MATERIAL TO PROCESS START
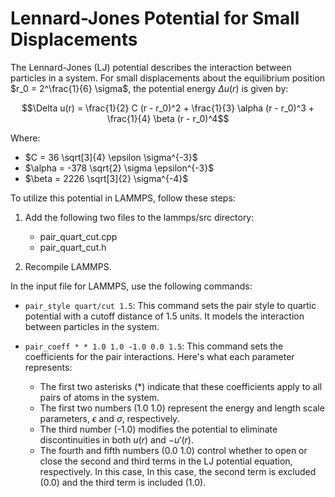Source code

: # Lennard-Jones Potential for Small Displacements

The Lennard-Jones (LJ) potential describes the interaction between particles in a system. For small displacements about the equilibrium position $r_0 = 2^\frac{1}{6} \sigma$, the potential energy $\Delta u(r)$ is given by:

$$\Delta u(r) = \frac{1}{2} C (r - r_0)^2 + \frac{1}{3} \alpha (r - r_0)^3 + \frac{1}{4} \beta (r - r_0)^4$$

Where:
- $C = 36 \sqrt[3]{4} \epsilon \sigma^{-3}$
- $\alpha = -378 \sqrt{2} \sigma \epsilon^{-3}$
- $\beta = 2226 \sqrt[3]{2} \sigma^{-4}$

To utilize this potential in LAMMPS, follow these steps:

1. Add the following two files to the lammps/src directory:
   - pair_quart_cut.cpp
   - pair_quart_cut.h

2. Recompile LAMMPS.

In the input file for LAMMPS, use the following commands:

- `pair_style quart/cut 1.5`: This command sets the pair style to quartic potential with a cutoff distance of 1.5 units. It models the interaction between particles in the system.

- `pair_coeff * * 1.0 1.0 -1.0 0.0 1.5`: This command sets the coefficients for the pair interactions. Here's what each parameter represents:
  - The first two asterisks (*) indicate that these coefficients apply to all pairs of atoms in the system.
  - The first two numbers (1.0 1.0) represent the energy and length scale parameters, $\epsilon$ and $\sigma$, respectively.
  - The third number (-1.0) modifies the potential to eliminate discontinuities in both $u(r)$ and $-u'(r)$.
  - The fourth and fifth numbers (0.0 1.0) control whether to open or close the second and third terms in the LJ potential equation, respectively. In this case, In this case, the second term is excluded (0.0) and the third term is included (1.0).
MATERIAL TO PROCESS END
MATERIAL TO PROCESS START
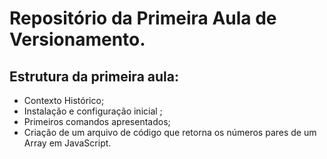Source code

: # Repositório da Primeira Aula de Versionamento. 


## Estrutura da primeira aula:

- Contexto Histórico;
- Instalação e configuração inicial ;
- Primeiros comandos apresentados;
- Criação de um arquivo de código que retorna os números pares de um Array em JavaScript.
MATERIAL TO PROCESS END
WHAT TO WORK ON
Please show every line above that includes the word "alpha".

EXERCISE RESPONSE
$$\Delta u(r) = \frac{1}{2} C (r - r_0)^2 + \frac{1}{3} \alpha (r - r_0)^3 + \frac{1}{4} \beta (r - r_0)^4$$
- $\alpha = -378 \sqrt{2} \sigma \epsilon^{-3}$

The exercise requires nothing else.